** WHAT YOU NEED TO DO **
In the material below, find the line that contains "the boundary elements" and the line that contains "This allows most", then write out exactly those two lines and everything between them.

** DATA PROVIDED **

========================================

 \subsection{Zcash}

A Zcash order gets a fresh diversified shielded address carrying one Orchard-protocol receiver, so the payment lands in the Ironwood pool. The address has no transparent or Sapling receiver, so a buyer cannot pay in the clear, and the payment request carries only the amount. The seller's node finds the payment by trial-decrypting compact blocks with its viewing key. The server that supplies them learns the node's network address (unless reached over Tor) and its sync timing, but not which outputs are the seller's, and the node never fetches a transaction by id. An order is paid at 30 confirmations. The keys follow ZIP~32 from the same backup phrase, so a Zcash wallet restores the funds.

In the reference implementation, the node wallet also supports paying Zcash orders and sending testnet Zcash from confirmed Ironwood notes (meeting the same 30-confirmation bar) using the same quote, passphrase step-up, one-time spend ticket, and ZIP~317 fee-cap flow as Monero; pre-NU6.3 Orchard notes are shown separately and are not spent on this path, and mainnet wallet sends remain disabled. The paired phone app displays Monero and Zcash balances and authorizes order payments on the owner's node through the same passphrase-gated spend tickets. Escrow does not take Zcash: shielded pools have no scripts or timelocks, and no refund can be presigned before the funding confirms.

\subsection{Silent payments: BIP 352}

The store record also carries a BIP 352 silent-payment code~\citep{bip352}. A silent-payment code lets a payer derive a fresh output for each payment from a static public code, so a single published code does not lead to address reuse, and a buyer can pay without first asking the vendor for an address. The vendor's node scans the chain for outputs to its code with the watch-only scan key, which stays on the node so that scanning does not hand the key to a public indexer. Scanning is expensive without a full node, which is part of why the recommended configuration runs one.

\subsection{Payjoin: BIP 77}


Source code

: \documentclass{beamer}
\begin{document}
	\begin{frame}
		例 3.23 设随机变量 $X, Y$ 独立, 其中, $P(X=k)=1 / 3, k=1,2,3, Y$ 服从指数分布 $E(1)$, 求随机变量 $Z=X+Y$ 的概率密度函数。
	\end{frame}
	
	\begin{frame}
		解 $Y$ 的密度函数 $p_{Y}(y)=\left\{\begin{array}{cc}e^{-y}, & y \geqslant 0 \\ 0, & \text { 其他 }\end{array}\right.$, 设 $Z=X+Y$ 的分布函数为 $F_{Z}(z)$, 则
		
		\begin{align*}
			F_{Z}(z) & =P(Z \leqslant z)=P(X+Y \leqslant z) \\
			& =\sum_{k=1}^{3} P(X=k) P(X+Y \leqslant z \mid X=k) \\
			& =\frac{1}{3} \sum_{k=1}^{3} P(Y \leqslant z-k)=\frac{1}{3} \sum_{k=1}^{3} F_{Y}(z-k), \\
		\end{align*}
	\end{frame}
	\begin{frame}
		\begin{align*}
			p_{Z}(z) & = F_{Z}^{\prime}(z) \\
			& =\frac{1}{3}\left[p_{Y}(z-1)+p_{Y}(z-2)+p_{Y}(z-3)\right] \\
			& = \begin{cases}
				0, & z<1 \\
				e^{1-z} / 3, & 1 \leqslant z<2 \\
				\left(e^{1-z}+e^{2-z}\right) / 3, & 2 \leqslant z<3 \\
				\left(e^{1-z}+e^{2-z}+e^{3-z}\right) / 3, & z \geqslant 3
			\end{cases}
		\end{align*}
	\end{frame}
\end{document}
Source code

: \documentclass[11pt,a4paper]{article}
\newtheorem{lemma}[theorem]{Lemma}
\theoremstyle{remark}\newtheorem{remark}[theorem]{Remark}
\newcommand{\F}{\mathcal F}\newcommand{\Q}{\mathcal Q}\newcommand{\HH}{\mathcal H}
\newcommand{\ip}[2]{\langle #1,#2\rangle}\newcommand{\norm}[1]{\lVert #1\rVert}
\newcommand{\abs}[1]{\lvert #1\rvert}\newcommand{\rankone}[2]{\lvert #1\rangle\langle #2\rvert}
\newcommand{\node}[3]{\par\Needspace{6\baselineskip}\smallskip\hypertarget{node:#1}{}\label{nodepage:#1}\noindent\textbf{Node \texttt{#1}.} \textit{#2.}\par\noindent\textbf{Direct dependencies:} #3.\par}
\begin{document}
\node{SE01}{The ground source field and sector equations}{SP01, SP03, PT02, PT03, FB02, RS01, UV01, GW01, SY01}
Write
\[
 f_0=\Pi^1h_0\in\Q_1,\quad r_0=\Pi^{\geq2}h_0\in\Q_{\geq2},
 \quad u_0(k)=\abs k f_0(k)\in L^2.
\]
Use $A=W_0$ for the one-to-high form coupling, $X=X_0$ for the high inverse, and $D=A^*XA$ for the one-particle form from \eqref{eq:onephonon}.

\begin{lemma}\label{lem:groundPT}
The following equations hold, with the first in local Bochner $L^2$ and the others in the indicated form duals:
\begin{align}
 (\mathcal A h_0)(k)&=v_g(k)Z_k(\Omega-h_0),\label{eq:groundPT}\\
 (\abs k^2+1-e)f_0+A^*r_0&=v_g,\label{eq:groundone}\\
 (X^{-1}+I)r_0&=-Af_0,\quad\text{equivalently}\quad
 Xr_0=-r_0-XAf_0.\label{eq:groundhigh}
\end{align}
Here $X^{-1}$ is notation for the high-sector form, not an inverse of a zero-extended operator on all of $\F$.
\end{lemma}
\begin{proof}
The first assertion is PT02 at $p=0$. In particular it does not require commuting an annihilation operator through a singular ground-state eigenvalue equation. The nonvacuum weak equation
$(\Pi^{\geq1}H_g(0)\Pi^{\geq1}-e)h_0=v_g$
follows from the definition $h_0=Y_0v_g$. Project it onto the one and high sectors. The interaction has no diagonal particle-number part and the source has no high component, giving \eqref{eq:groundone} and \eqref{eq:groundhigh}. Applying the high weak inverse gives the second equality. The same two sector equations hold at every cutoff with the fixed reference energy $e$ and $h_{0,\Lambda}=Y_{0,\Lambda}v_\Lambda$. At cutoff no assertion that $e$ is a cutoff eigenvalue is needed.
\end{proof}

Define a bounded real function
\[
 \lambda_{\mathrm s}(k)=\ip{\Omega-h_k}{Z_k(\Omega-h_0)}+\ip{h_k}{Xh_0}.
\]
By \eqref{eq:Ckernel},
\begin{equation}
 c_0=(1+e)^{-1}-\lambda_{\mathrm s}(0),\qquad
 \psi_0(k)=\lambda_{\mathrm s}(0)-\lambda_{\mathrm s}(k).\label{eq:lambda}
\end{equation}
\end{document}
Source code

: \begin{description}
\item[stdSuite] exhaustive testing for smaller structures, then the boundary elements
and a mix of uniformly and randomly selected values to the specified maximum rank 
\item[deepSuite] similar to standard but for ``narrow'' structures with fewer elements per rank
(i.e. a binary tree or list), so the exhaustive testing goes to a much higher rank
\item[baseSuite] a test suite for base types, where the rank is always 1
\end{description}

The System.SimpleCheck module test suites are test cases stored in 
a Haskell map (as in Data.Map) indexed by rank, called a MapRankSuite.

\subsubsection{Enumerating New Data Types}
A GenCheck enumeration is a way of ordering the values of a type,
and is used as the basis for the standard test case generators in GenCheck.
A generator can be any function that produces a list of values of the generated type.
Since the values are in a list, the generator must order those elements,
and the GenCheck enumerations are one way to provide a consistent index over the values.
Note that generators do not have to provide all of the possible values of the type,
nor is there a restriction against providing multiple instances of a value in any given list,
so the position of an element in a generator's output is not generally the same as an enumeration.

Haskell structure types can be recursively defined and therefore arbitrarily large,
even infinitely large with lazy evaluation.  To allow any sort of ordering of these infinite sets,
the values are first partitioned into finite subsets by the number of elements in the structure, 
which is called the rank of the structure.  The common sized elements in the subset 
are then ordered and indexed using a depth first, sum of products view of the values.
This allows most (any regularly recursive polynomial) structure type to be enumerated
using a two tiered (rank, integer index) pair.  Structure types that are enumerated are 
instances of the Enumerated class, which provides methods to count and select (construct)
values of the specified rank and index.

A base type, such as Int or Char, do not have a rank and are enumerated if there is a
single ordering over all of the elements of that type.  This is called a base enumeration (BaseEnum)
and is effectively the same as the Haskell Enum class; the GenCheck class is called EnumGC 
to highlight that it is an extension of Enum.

========================================

** EXERCISE RESPONSE **
\item[stdSuite] exhaustive testing for smaller structures, then the boundary elements
and a mix of uniformly and randomly selected values to the specified maximum rank 
\item[deepSuite] similar to standard but for ``narrow'' structures with fewer elements per rank
(i.e. a binary tree or list), so the exhaustive testing goes to a much higher rank
\item[baseSuite] a test suite for base types, where the rank is always 1
\end{description}

The System.SimpleCheck module test suites are test cases stored in 
a Haskell map (as in Data.Map) indexed by rank, called a MapRankSuite.

\subsubsection{Enumerating New Data Types}
A GenCheck enumeration is a way of ordering the values of a type,
and is used as the basis for the standard test case generators in GenCheck.
A generator can be any function that produces a list of values of the generated type.
Since the values are in a list, the generator must order those elements,
and the GenCheck enumerations are one way to provide a consistent index over the values.
Note that generators do not have to provide all of the possible values of the type,
nor is there a restriction against providing multiple instances of a value in any given list,
so the position of an element in a generator's output is not generally the same as an enumeration.

Haskell structure types can be recursively defined and therefore arbitrarily large,
even infinitely large with lazy evaluation.  To allow any sort of ordering of these infinite sets,
the values are first partitioned into finite subsets by the number of elements in the structure, 
which is called the rank of the structure.  The common sized elements in the subset 
are then ordered and indexed using a depth first, sum of products view of the values.
This allows most (any regularly recursive polynomial) structure type to be enumerated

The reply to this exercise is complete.